Google has been running tests secretly with digital marketing companies and media giants to get rid of fraudulent digital ads. Many industry leaders are relying on a technical solution, ads.txt to deal with the problem.  

The digital advertising industry is looking for a solution to root out fraudulent ad inventory such as websites that claim to be the top brands but are actually of low-quality and don’t get enough traffic.

Google with the help of some media agencies is trying to create transparency in digital advertising industry. The company is taking an initiative of ads.txt that is aimed at stamping out all the bogus ads. Bluffing includes a variety of ways ad buyers can be tricked into paying for a banner ad space they are not getting. Scammers can buy ad space at low cost, from a low-quality website, on an exchange and deceitfully list their site on a premium site.

It is enabled by the advent of programmatic ads, which are displayed by metrics and acquired on exchanges, instead of direct dealing with an advertiser. This practice is affecting publishers that don’t sell ads via programmatic channels. Many publishers think they have been hearing from ad buyers that their ads are for sale on various ad exchanges. However, these companies didn’t work with any ad exchanges to sell advertising.

Google Secretly Runs Tests to Identify Ad Frauds

Google has been performing tests with the help of major media giants such as The New York Times, CBS, and NBCU, people are familiar with. While conducting these tests, Google and the supporting companions blocked all their programmatic and inventory for a short of period of time and then cleaned the ad exchanges to check what is listed. Google and the partners found thousands of videos and display ad spaces were still available on different ad exchanges, although there was not a single ad available for sale at that time.

Besides Google, different ad-tech executives from different agencies searched for some bogus ads on exchanges and they think they easily found a number of fraudulent ads for sale. The Marketing Science Consulting Group that is specializing in researching misrepresented ads, found a significant number amount of ad inventory available from an anonymous publisher.

A representative from AppNexus said that “We are unaware of all the major publishers running such tests and finding problematic selling in our industry. We are trying to get rid of this fraudulent ad inventory. We are strong supporters of ads.txt which we think as reinforcement of our long-lasting policies and practices. We have also created strong technology to detect domain”.

Oath which is owned by Verizon has also invested in proprietary technology on buying platforms, the company is aiming to implement supply transparency and avoid domain spoofing across the majority of supply partners. If truth be told, Oath’s technology can block millions of bluffed bid requests each day. With AB partnership, industry-leading third party fraud measurement across the platforms and human review safeguards. They aim to a transparent and secure supply chain for their advertiser partners.

PubMatic works closely with its publisher clients to help them manage their digital inventory.

Smart AdServer thinks quality is very important and views it as a big problem for the whole ad tech industry. They are enthusiastic supporters of the ad.txt initiative and are actively working with their publishers to help them implement it. They have a dedicated department that works directly with leading external brand safety agencies that pre and post-auction to analyze, block and remove bot-generated traffic and fraudulent domains.

The Fraud-Ad Problem

A survey conducted by eMarketer suggests that digital marketers are expected to spend $83 billion on digital ads in the US in 2017.  The more the advertisers spend, the greater the opportunity for scammers. Some statistics also suggest that in 2017, sophisticated ad-fraud perpetrators could cost the ad business more than $16 billion globally.

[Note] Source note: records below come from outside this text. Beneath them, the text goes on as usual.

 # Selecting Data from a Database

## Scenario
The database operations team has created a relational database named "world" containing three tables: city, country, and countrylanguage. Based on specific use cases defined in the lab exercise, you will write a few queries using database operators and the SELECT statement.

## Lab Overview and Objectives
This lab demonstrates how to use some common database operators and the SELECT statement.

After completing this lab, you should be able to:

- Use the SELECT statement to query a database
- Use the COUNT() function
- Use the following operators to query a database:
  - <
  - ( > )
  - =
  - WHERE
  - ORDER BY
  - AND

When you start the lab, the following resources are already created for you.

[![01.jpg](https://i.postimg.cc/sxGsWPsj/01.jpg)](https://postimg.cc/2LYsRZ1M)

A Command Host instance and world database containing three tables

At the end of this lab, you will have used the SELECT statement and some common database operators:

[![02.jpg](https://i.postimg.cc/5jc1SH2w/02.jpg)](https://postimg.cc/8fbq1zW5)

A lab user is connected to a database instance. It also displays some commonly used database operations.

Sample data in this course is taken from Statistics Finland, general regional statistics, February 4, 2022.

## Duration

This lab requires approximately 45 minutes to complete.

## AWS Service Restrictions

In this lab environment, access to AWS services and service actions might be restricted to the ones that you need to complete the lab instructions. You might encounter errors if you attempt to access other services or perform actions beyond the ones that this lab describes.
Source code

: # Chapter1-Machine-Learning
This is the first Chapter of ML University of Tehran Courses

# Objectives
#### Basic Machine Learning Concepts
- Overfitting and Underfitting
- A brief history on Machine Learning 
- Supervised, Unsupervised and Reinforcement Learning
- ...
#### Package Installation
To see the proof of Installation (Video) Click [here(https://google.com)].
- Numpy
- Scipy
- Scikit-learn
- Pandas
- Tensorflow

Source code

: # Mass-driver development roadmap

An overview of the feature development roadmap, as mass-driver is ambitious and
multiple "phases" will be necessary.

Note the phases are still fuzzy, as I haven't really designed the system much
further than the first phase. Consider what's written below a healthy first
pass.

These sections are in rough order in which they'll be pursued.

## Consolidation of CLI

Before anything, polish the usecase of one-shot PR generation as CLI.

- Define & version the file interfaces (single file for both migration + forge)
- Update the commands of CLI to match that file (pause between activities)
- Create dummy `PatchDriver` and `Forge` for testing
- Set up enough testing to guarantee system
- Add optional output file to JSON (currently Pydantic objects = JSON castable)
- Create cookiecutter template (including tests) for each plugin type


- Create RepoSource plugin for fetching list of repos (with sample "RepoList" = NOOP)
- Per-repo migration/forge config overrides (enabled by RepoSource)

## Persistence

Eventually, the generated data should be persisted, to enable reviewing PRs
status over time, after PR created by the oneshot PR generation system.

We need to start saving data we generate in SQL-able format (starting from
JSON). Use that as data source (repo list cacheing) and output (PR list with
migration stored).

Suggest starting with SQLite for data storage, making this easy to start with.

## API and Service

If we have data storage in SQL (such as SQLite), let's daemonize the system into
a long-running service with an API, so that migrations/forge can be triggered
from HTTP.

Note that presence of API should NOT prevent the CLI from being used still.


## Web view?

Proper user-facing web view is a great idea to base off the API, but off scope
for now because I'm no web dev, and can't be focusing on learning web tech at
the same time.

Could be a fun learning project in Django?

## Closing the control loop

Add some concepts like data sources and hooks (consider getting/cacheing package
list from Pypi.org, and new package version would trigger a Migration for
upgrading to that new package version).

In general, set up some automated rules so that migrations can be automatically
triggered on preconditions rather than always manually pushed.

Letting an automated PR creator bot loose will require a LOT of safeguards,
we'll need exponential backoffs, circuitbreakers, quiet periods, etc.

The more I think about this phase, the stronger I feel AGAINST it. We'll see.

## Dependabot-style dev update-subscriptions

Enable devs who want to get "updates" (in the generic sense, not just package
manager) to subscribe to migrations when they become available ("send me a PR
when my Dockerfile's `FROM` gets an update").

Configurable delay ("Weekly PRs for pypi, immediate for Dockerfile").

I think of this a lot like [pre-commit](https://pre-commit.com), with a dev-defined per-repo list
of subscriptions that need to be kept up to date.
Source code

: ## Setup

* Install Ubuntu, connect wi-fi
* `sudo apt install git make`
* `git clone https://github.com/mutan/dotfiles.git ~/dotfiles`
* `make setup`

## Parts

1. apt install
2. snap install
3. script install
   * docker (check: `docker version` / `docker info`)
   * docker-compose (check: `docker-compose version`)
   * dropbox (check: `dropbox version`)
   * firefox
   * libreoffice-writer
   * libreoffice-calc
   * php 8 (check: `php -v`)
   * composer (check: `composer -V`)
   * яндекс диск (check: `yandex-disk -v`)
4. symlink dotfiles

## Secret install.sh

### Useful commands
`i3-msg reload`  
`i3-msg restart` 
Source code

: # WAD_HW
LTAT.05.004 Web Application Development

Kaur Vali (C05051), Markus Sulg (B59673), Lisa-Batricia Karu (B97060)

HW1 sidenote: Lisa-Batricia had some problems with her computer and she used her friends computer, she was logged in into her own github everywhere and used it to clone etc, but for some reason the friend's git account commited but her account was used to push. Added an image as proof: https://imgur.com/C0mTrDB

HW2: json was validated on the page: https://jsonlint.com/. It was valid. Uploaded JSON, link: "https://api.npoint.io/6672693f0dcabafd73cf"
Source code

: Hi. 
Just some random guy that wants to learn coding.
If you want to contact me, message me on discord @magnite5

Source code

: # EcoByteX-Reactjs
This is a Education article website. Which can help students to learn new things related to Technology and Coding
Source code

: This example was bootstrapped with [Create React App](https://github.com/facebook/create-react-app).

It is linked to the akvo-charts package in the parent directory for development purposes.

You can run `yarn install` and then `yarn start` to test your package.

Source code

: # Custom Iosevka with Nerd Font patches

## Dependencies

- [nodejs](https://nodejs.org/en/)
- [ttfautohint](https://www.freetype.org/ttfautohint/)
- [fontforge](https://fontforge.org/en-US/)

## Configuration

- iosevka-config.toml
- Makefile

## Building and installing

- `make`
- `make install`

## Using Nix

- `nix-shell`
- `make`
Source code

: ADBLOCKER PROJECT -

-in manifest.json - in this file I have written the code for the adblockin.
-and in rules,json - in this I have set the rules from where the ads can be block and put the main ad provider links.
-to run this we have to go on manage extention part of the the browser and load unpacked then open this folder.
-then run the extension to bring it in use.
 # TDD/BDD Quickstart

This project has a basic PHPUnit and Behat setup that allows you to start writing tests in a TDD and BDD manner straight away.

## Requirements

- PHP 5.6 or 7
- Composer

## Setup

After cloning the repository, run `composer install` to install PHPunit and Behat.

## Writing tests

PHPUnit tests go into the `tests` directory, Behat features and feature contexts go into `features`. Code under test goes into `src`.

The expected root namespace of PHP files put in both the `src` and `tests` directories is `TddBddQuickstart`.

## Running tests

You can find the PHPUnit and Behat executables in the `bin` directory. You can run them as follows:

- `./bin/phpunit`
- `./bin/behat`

Usually hackers sell ads on bogus websites using computer programs called bots that can mimic human behavior, as people are visiting websites or clicking on ads. There are some companies that frequently encountered people claiming to have their right to sell their ads when they don’t buy their ads. But some big marketers look for better transparency in their digital ad-buying.  

Use Google’s Ads.txt Solution to Weed out Spoofing

Google has also hosted CEOs of different leading ad-buying tech agencies that serve as major buyers on ad exchanges to use ads.txt as a solution.

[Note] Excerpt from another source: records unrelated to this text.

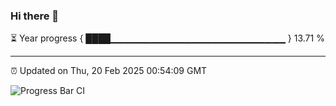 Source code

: ### Hi there 👋

⏳ Year progress { ████▁▁▁▁▁▁▁▁▁▁▁▁▁▁▁▁▁▁▁▁▁▁▁▁▁▁ } 13.71 %

---

⏰ Updated on Thu, 20 Feb 2025 00:54:09 GMT

![Progress Bar CI](https://github.com/code-lakshay/GitHub-Actions-Demo/workflows/Progress%20Bar%20CI/badge.svg)
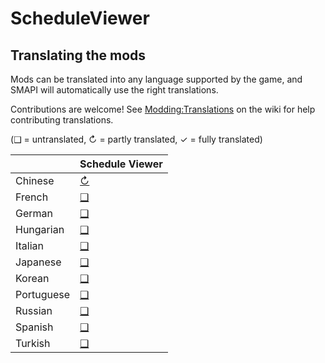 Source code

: # ScheduleViewer

## Translating the mods
<!--

    This section is auto-generated using a script, there's no need to edit it manually.
    https://github.com/Pathoschild/StardewScripts/tree/main/create-translation-summary

-->
Mods can be translated into any language supported by the game, and SMAPI will automatically
use the right translations.

Contributions are welcome! See [Modding:Translations](https://stardewvalleywiki.com/Modding:Translations)
on the wiki for help contributing translations.

(❑ = untranslated, ↻ = partly translated, ✓ = fully translated)

&nbsp;     | Schedule Viewer
:--------- | :-------------------------------
Chinese    | [↻](ScheduleViewer/i18n/zh.json)
French     | [❑](ScheduleViewer/i18n)
German     | [❑](ScheduleViewer/i18n)
Hungarian  | [❑](ScheduleViewer/i18n)
Italian    | [❑](ScheduleViewer/i18n)
Japanese   | [❑](ScheduleViewer/i18n)
Korean     | [❑](ScheduleViewer/i18n)
Portuguese | [❑](ScheduleViewer/i18n)
Russian    | [❑](ScheduleViewer/i18n)
Spanish    | [❑](ScheduleViewer/i18n)
Turkish    | [❑](ScheduleViewer/i18n)
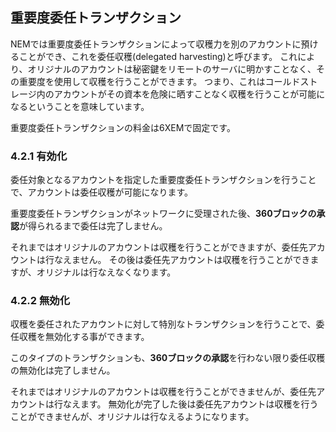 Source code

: ## 重要度委任トランザクション

NEMでは重要度委任トランザクションによって収穫力を別のアカウントに預けることができ、これを委任収穫(delegated harvesting)と呼びます。
これにより、オリジナルのアカウントは秘密鍵をリモートのサーバに明かすことなく、その重要度を使用して収穫を行うことができます。
つまり、これはコールドストレージ内のアカウントがその資本を危険に晒すことなく収穫を行うことが可能になるということを意味しています。

重要度委任トランザクションの料金は6XEMで固定です。

### 4.2.1 有効化

委任対象となるアカウントを指定した重要度委任トランザクションを行うことで、アカウントは委任収穫が可能になります。

重要度委任トランザクションがネットワークに受理された後、**360ブロックの承認**が得られるまで委任は完了しません。

それまではオリジナルのアカウントは収穫を行うことができますが、委任先アカウントは行なえません。
その後は委任先アカウントは収穫を行うことができますが、オリジナルは行なえなくなります。

### 4.2.2 無効化

収穫を委任されたアカウントに対して特別なトランザクションを行うことで、委任収穫を無効化する事ができます。

このタイプのトランザクションも、**360ブロックの承認**を行わない限り委任収穫の無効化は完了しません。

それまではオリジナルのアカウントは収穫を行うことができませんが、委任先アカウントは行なえます。
無効化が完了した後は委任先アカウントは収穫を行うことができませんが、オリジナルは行なえるようになります。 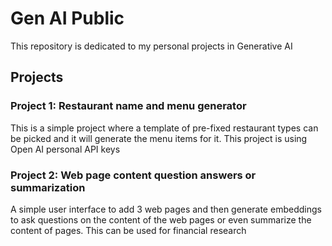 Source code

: # Gen AI Public

This repository is dedicated to my personal projects in Generative AI

## Projects

### Project 1: Restaurant name and menu generator 

This is a simple project where a template of pre-fixed restaurant types can be picked and it will generate the menu items for it. This project is using Open AI personal API keys

### Project 2: Web page content question answers or summarization

A simple user interface to add 3 web pages and then generate embeddings to ask questions on the content of the web pages or even summarize the content of pages. This can be used for financial research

Initially ads.txt was proven by Interactive Advertising Bureau’s Tech Lab with support from the trade group TAG (Trustworthy Accountability Group). It is a technical solution tailor-made to protect web publishers from any unauthorized companies selling their ads through programmatic ad exchanges.

By simply inserting a text file on websites, web publishers can make it clear who are allowed to sell their ad space and who are not. If publishers implement the ads.txt solution and ad buyers make an effort to buy only those ads that are from authentic sellers, this will simply weed out bogus ads inventory.

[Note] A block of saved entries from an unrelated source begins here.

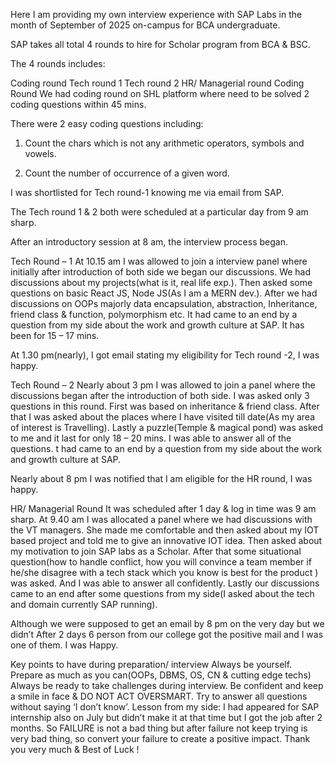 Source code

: Here I am providing my own interview experience with SAP Labs in the month of September of 2025 on-campus for BCA undergraduate.

SAP takes all total 4 rounds to hire for Scholar program from BCA & BSC.

The 4 rounds includes:

Coding round
Tech round 1
Tech round 2
HR/ Managerial round
Coding Round
We had coding round on SHL platform where need to be solved 2 coding questions within 45 mins.

There were 2 easy coding questions including:

1. Count the chars which is not any arithmetic operators, symbols and vowels.

2. Count the number of occurrence of a given word.

I was shortlisted for Tech round-1 knowing me via email from SAP.

The Tech round 1 & 2 both were scheduled at a particular day from 9 am sharp.

After an introductory session at 8 am, the interview process began.

Tech Round – 1
At 10.15 am I was allowed to join a interview panel where initially after introduction of both side we began our discussions.
We had discussions about my projects(what is it, real life exp.). Then asked some questions on basic React JS, Node JS(As I am a MERN dev.). After we had discussions on OOPs majorly data encapsulation, abstraction, Inheritance, friend class & function, polymorphism etc. It had came to an end by a question from my side about the work and growth culture at SAP. It has been for 15 – 17 mins.

At 1.30 pm(nearly), I got email stating my eligibility for Tech round -2, I was happy.

Tech Round – 2
Nearly about 3 pm I was allowed to join a panel where the discussions began after the introduction of both side. I was asked only 3 questions in this round. First was based on inheritance & friend class. After that I was asked about the places where I have visited till date(As my area of interest is Travelling). Lastly a puzzle(Temple & magical pond) was asked to me and it last for only 18 – 20 mins. I was able to answer all of the questions. t had came to an end by a question from my side about the work and growth culture at SAP.

Nearly about 8 pm I was notified that I am eligible for the HR round, I was happy.

HR/ Managerial Round
It was scheduled after 1 day & log in time was 9 am sharp. At 9.40 am I was allocated a panel where we had discussions with the VT managers. She made me comfortable and then asked about my IOT based project and told me to give an innovative IOT idea. Then asked about my motivation to join SAP labs as a Scholar. After that some situational question(how to handle conflict, how you will convince a team member if he/she disagree with a tech stack which you know is best for the product ) was asked. And I was able to answer all confidently. Lastly our discussions came to an end after some questions from my side(I asked about the tech and domain currently SAP running).

Although we were supposed to get an email by 8 pm on the very day but we didn’t After 2 days 6 person from our college got the positive mail and I was one of them. I was Happy.

Key points to have during preparation/ interview
Always be yourself.
Prepare as much as you can(OOPs, DBMS, OS, CN & cutting edge techs)
Always be ready to take challenges during interview.
Be confident and keep a smile in face & DO NOT ACT OVERSMART.
Try to answer all questions without saying ‘I don’t know’.
Lesson from my side: I had appeared for SAP internship also on July but didn’t make it at that time but I got the job after 2 months. So FAILURE is not a bad thing but after failure not keep trying is very bad thing, so convert your failure to create a positive impact.
Thank you very much & Best of Luck !
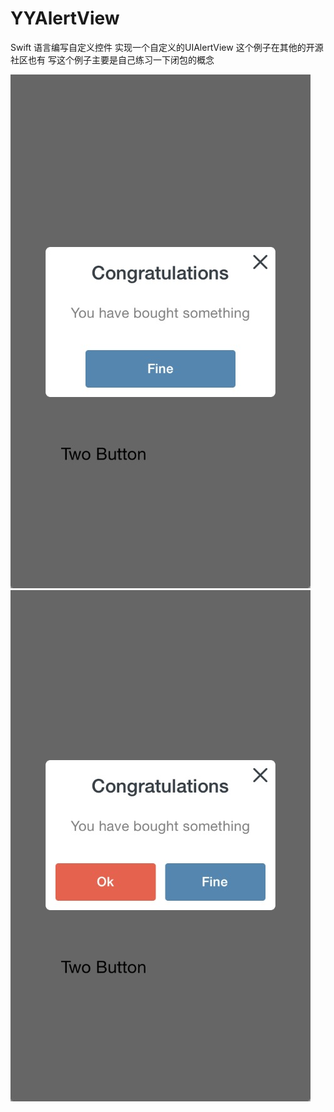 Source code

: YYAlertView
===========

Swift 语言编写自定义控件 实现一个自定义的UIAlertView  这个例子在其他的开源社区也有 写这个例子主要是自己练习一下闭包的概念

![alt text](https://raw.githubusercontent.com/paozi-jun/YYAlertView/master/1.png "Title")![alt text](https://raw.githubusercontent.com/paozi-jun/YYAlertView/master/2.png "Title")
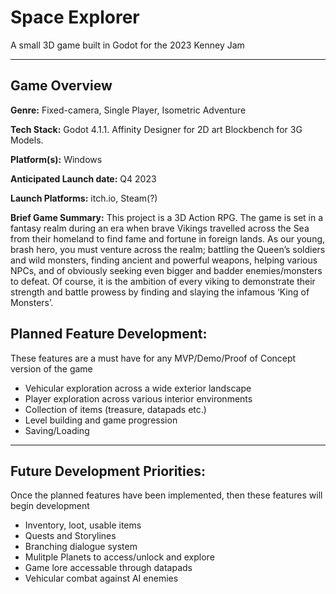 # Space Explorer

A small 3D game built in Godot for the 2023 Kenney Jam

---

## Game Overview

<b>Genre:</b> Fixed-camera, Single Player, Isometric Adventure

<b>Tech Stack:</b> Godot 4.1.1. Affinity Designer for 2D art Blockbench for 3G Models.

<b>Platform(s):</b> Windows

<b>Anticipated Launch date:</b> Q4 2023

<b>Launch Platforms:</b> itch.io, Steam(?)

<b>Brief Game Summary:</b> This project is a 3D Action RPG. The game is set in a fantasy realm during an era when brave Vikings travelled across the Sea from their homeland to find fame and fortune in foreign lands. As our young, brash hero, you must venture across the realm; battling the Queen’s soldiers and wild monsters, finding ancient and powerful weapons, helping various NPCs, and of obviously seeking even bigger and badder enemies/monsters to defeat. Of course, it is the ambition of every viking to demonstrate their strength and battle prowess by finding and slaying the infamous ‘King of Monsters’.

## Planned Feature Development:

These features are a must have for any MVP/Demo/Proof of Concept version of the game

- Vehicular exploration across a wide exterior landscape
- Player exploration across various interior environments
- Collection of items (treasure, datapads etc.)
- Level building and game progression
- Saving/Loading

---

## Future Development Priorities:

Once the planned features have been implemented, then these features will begin development

- Inventory, loot, usable items
- Quests and Storylines
- Branching dialogue system
- Mulitple Planets to access/unlock and explore
- Game lore accessable through datapads
- Vehicular combat against AI enemies

<!--
---
## Controls

- LMB - Interact/Attack
- RMB - Move
- Esc - Pause
- Tab - Inventory
--->
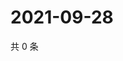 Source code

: # 2021-09-28

共 0 条

<!-- BEGIN -->
<!-- 最后更新时间 Tue Sep 28 2021 02:21:16 GMT+0800 (China Standard Time) -->

<!-- END -->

Brands Should Take Serious action

Some major developments should analyze all the online advertising businesses and digital marketers should carefully check where their ads are running, how they pay for them and who is getting dollars they are spending online.  

Over the last few months, Google has been facing multiple online advertisers pulling out of YouTube after ads were found along with low-quality videos. The ad industry demands more clarity from digital media and needs to get rid of all the crap media supply chain.

There is a majority of media giants that still don’t know who are allowed to sell their ads on the web and who are not. As there are many programmatic exchanges that have made big public pledges to refuse bad sellers. Media companies can make the most out of ads.txt solution and easily stay away from the ad fraud problem.